> DATASET ENTRIES:
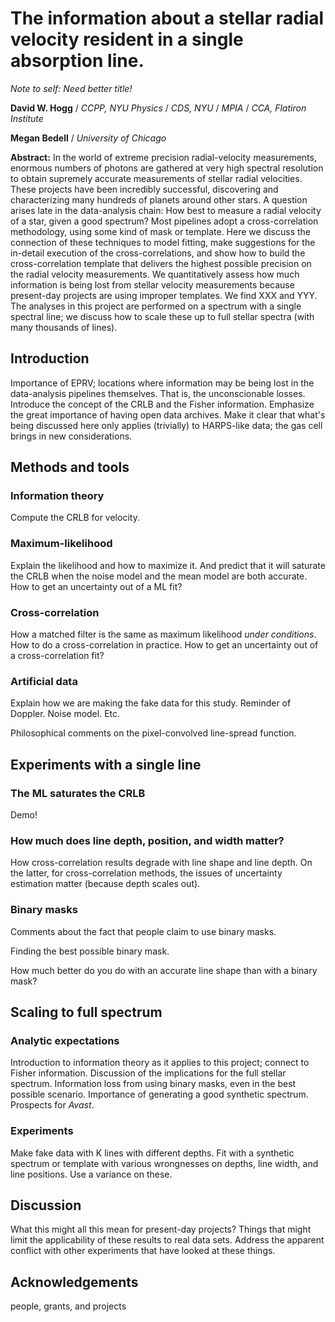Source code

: # The information about a stellar radial velocity resident in a single absorption line.

*Note to self: Need better title!*

**David W. Hogg** / *CCPP, NYU Physics* / *CDS, NYU* / *MPIA* / *CCA, Flatiron Institute*

**Megan Bedell** / *University of Chicago*

**Abstract:** In the world of extreme precision radial-velocity measurements, enormous numbers of photons are gathered at very high spectral resolution to obtain supremely accurate measurements of stellar radial velocities. These projects have been incredibly successful, discovering and characterizing many hundreds of planets around other stars. A question arises late in the data-analysis chain: How best to measure a radial velocity of a star, given a good spectrum? Most pipelines adopt a cross-correlation methodology, using some kind of mask or template. Here we discuss the connection of these techniques to model fitting, make suggestions for the in-detail execution of the cross-correlations, and show how to build the cross-correlation template that delivers the highest possible precision on the radial velocity measurements. We quantitatively assess how much information is being lost from stellar velocity measurements because present-day projects are using improper templates. We find XXX and YYY. The analyses in this project are performed on a spectrum with a single spectral line; we discuss how to scale these up to full stellar spectra (with many thousands of lines).

## Introduction
Importance of EPRV; locations where information may be being lost in the data-analysis pipelines themselves. That is, the unconscionable losses. Introduce the concept of the CRLB and the Fisher information. Emphasize the great importance of having open data archives. Make it clear that what's being discussed here only applies (trivially) to HARPS-like data; the gas cell brings in new considerations.

## Methods and tools

### Information theory
Compute the CRLB for velocity.

### Maximum-likelihood
Explain the likelihood and how to maximize it. And predict that it will saturate the CRLB when the noise model and the mean model are both accurate. How to get an uncertainty out of a ML fit?

### Cross-correlation
How a matched filter is the same as maximum likelihood *under conditions*. How to do a cross-correlation in practice. How to get an uncertainty out of a cross-correlation fit?

### Artificial data
Explain how we are making the fake data for this study. Reminder of Doppler. Noise model. Etc.

Philosophical comments on the pixel-convolved line-spread function. 

## Experiments with a single line

### The ML saturates the CRLB
Demo!

### How much does line depth, position, and width matter?
How cross-correlation results degrade with line shape and line depth. On the latter, for cross-correlation methods, the issues of uncertainty estimation matter (because depth scales out).

### Binary masks
Comments about the fact that people claim to use binary masks.

Finding the best possible binary mask.

How much better do you do with an accurate line shape than with a binary mask?

## Scaling to full spectrum

### Analytic expectations
Introduction to information theory as it applies to this project; connect to Fisher information. Discussion of the implications for the full stellar spectrum. Information loss from using binary masks, even in the best possible scenario. Importance of generating a good synthetic spectrum. Prospects for *Avast*.

### Experiments
Make fake data with K lines with different depths. Fit with a synthetic spectrum or template with various wrongnesses on depths, line width, and line positions. Use a variance on these.

## Discussion
What this might all this mean for present-day projects? Things that might limit the applicability of these results to real data sets. Address the apparent conflict with other experiments that have looked at these things.

## Acknowledgements
people, grants, and projects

> EXERCISE DIRECTIONS: The answer must be every line of the records that contains the word "fake".

> RESULT OF THE TASK:
Explain how we are making the fake data for this study. Reminder of Doppler. Noise model. Etc.
Make fake data with K lines with different depths. Fit with a synthetic spectrum or template with various wrongnesses on depths, line width, and line positions. Use a variance on these.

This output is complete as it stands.